• **Input**
*** Block opens ***

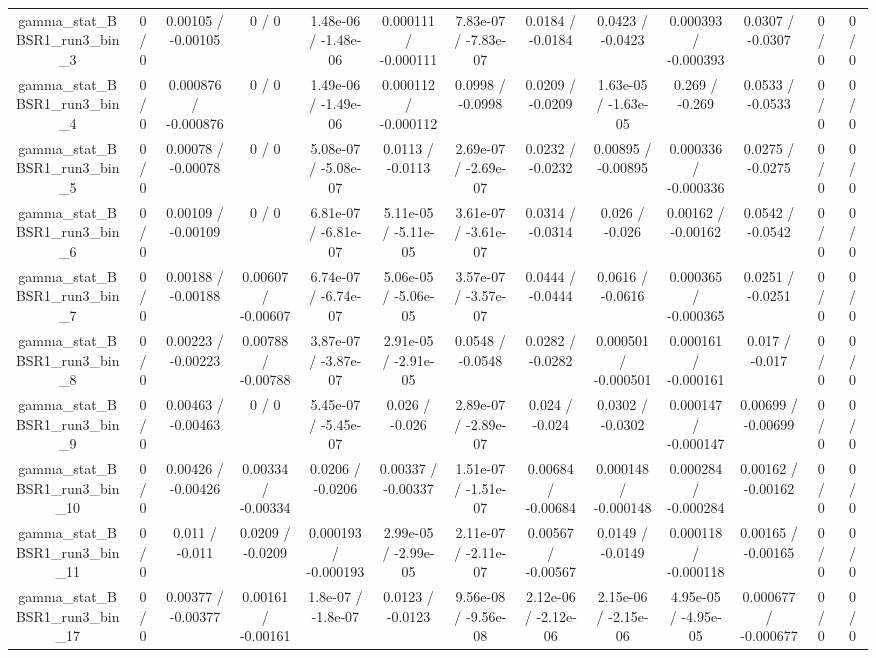\documentclass[10pt]{article}
\begin{document}
\begin{table}[htbp]
\begin{center}
\begin{tabular}{|c|c|c|c|c|c|c|c|c|c|c|c|c|}
  gamma_stat_BBSR1_run3_bin_3 & 0 / 0 & 0.00105 / -0.00105 & 0 / 0 & 1.48e-06 / -1.48e-06 & 0.000111 / -0.000111 & 7.83e-07 / -7.83e-07 & 0.0184 / -0.0184 & 0.0423 / -0.0423 & 0.000393 / -0.000393 & 0.0307 / -0.0307 & 0 / 0 & 0 / 0 \\ 
  gamma_stat_BBSR1_run3_bin_4 & 0 / 0 & 0.000876 / -0.000876 & 0 / 0 & 1.49e-06 / -1.49e-06 & 0.000112 / -0.000112 & 0.0998 / -0.0998 & 0.0209 / -0.0209 & 1.63e-05 / -1.63e-05 & 0.269 / -0.269 & 0.0533 / -0.0533 & 0 / 0 & 0 / 0 \\ 
  gamma_stat_BBSR1_run3_bin_5 & 0 / 0 & 0.00078 / -0.00078 & 0 / 0 & 5.08e-07 / -5.08e-07 & 0.0113 / -0.0113 & 2.69e-07 / -2.69e-07 & 0.0232 / -0.0232 & 0.00895 / -0.00895 & 0.000336 / -0.000336 & 0.0275 / -0.0275 & 0 / 0 & 0 / 0 \\ 
  gamma_stat_BBSR1_run3_bin_6 & 0 / 0 & 0.00109 / -0.00109 & 0 / 0 & 6.81e-07 / -6.81e-07 & 5.11e-05 / -5.11e-05 & 3.61e-07 / -3.61e-07 & 0.0314 / -0.0314 & 0.026 / -0.026 & 0.00162 / -0.00162 & 0.0542 / -0.0542 & 0 / 0 & 0 / 0 \\ 
  gamma_stat_BBSR1_run3_bin_7 & 0 / 0 & 0.00188 / -0.00188 & 0.00607 / -0.00607 & 6.74e-07 / -6.74e-07 & 5.06e-05 / -5.06e-05 & 3.57e-07 / -3.57e-07 & 0.0444 / -0.0444 & 0.0616 / -0.0616 & 0.000365 / -0.000365 & 0.0251 / -0.0251 & 0 / 0 & 0 / 0 \\ 
  gamma_stat_BBSR1_run3_bin_8 & 0 / 0 & 0.00223 / -0.00223 & 0.00788 / -0.00788 & 3.87e-07 / -3.87e-07 & 2.91e-05 / -2.91e-05 & 0.0548 / -0.0548 & 0.0282 / -0.0282 & 0.000501 / -0.000501 & 0.000161 / -0.000161 & 0.017 / -0.017 & 0 / 0 & 0 / 0 \\ 
  gamma_stat_BBSR1_run3_bin_9 & 0 / 0 & 0.00463 / -0.00463 & 0 / 0 & 5.45e-07 / -5.45e-07 & 0.026 / -0.026 & 2.89e-07 / -2.89e-07 & 0.024 / -0.024 & 0.0302 / -0.0302 & 0.000147 / -0.000147 & 0.00699 / -0.00699 & 0 / 0 & 0 / 0 \\ 
  gamma_stat_BBSR1_run3_bin_10 & 0 / 0 & 0.00426 / -0.00426 & 0.00334 / -0.00334 & 0.0206 / -0.0206 & 0.00337 / -0.00337 & 1.51e-07 / -1.51e-07 & 0.00684 / -0.00684 & 0.000148 / -0.000148 & 0.000284 / -0.000284 & 0.00162 / -0.00162 & 0 / 0 & 0 / 0 \\ 
  gamma_stat_BBSR1_run3_bin_11 & 0 / 0 & 0.011 / -0.011 & 0.0209 / -0.0209 & 0.000193 / -0.000193 & 2.99e-05 / -2.99e-05 & 2.11e-07 / -2.11e-07 & 0.00567 / -0.00567 & 0.0149 / -0.0149 & 0.000118 / -0.000118 & 0.00165 / -0.00165 & 0 / 0 & 0 / 0 \\ 
  gamma_stat_BBSR1_run3_bin_17 & 0 / 0 & 0.00377 / -0.00377 & 0.00161 / -0.00161 & 1.8e-07 / -1.8e-07 & 0.0123 / -0.0123 & 9.56e-08 / -9.56e-08 & 2.12e-06 / -2.12e-06 & 2.15e-06 / -2.15e-06 & 4.95e-05 / -4.95e-05 & 0.000677 / -0.000677 & 0 / 0 & 0 / 0 \\ 

\end{tabular}
\end{center}
\end{table}
\end{document}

*** Block closes ***

• **What the task asks**
Look through the entries above. Extract each line with the word "tabular".

• **Solved problem**
\begin{tabular}{|c|c|c|c|c|c|c|c|c|c|c|c|c|}
\end{tabular}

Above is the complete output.